As said in the main README file, several modifications have been carried out since the writing of this paper in order to :
- Generate databases as most clean as possible
- Make our results as reproducible as possible
- Reduce effectively computation time and memory space
We details here exactly what has changed and why it has changed
- Generate databases as most clean as possible :
Originally when we generated the databases from the sources and the targets, we didn't pay attention to the content of the patches used for the train and test phases.
More precisely, between two variations from the source or the target (e.g. QF(5%) and QF(10%)), for each fold, there were not exactly the same contents between the patches at the same locations. For instance, if we considered the first fold of the database Source(None), the content of the patch located at position 42 was not the same content as the patch from the first fold of the database Source(QF(5%)) at the same position.

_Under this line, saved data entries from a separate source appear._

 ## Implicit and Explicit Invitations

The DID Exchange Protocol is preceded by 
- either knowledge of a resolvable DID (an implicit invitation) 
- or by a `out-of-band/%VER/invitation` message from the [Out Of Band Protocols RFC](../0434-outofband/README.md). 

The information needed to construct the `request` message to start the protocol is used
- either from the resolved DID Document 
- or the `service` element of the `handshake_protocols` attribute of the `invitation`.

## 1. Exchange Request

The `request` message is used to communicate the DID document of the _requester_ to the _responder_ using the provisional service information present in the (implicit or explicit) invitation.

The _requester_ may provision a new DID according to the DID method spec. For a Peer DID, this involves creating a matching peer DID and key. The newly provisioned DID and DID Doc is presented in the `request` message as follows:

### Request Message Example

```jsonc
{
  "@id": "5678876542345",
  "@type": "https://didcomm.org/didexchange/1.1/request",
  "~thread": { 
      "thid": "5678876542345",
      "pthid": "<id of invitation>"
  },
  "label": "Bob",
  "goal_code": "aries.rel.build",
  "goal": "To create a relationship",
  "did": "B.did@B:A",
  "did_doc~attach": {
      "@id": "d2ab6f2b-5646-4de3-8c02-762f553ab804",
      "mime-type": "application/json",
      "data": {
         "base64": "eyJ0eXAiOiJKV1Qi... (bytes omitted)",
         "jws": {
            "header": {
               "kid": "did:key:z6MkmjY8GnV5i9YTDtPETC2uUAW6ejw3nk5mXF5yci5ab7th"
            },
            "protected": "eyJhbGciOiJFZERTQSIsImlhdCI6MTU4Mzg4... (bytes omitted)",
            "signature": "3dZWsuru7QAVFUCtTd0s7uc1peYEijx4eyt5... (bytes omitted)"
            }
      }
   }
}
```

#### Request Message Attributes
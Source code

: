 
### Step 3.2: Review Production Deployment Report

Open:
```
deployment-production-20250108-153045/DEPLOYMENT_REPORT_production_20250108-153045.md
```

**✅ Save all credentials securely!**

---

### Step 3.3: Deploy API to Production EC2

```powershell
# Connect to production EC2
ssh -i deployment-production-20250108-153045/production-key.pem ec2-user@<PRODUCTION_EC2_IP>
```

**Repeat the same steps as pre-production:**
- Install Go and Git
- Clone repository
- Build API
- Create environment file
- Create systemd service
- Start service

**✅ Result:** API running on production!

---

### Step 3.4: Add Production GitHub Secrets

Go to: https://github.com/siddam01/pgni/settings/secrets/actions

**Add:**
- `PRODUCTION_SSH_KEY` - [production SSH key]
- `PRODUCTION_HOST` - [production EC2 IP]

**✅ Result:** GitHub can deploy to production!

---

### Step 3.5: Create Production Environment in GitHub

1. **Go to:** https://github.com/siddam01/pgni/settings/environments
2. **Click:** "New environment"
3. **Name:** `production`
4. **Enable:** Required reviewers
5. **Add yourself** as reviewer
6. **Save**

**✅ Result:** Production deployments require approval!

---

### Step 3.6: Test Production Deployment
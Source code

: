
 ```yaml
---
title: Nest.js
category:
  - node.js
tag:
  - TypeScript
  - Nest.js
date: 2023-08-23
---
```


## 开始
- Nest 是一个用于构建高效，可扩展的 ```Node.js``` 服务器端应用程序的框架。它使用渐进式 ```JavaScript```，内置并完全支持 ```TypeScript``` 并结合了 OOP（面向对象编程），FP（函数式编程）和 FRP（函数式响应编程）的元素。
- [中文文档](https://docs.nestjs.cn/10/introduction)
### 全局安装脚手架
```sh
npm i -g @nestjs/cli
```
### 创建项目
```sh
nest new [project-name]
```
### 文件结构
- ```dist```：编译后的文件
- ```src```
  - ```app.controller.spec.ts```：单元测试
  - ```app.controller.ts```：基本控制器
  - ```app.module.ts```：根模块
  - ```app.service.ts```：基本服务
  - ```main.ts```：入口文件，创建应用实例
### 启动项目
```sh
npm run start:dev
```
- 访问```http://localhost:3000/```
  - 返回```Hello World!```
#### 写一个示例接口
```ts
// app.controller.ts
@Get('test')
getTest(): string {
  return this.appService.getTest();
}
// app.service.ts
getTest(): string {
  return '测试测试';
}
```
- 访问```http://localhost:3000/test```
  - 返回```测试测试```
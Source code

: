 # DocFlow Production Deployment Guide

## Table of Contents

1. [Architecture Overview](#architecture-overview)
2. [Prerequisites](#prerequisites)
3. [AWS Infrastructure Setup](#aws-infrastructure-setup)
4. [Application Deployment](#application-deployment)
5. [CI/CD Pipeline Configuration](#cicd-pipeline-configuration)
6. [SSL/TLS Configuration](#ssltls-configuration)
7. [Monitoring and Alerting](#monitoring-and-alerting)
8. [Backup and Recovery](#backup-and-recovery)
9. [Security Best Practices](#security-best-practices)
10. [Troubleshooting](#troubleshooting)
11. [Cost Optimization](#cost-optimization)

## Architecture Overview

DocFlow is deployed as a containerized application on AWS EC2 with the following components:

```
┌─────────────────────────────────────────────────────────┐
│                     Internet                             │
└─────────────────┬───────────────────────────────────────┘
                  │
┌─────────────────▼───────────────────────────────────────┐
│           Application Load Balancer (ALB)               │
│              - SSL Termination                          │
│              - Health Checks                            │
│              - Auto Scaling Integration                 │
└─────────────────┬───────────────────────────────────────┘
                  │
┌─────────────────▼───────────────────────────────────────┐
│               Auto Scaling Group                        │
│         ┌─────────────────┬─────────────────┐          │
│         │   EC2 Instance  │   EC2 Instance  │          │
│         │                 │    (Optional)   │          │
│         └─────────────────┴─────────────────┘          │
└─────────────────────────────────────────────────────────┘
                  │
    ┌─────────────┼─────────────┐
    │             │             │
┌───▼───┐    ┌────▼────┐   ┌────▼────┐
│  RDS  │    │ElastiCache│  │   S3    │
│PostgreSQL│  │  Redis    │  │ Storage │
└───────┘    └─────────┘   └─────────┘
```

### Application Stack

Ideally, to be the most fair as possible, it's important to train and test our detector on sets of patches with the same contents in each fold for each kind of source or target. If it's not the case, it's possible that one set of patches is more advantageous for the training compared to an other and the same remark applies for the testing phase. This is now corrected in our implementation and you can check it with our notebook.
- Make our results as reproducible as possible
There was a problem with the reproducibility of the experiments we made for the paper. Notably, even if the seed was correctly fixed for the initialization of the detector each time, the gradient descent was, however, not deterministic. This is now corrected in our implementation and you may retrieve the interesting results we are sharing in this repository (but it depends also of your GPU).
- Reduce effectively computation time and memory space
1 - Previously, we stored unintentionally the images with an int32 format. This is not a good practice since it takes way more memory space for absolutely no change compared to int8. This is now corrected
2 - Instead of doing a 5-fold validation, we noticed that a 3-fold validation was already sufficient to show that our results are not resulting from randomness meanwhile ensuring a lighter storage of our databases.
3 - The Bayar architecture was a bit heavy for the task we wanted to solve. We finally decided to reduce the dimensions used for the hidden dense layers from 1024 to 256. This enabled to drastically reduce the training time and the memory taken for the storage of the weights meanwhile keeping an excellent performance on our datasets.
4 - The batch size was previously fixed at 64 because of memory space issues with the GPU. Finally, with a bit of memory management, it was possible to use a greater batch size of 128 which is a more reliable choice for estimating the MMD at each training step. Moreover, a larger batch size enables to speed the training time.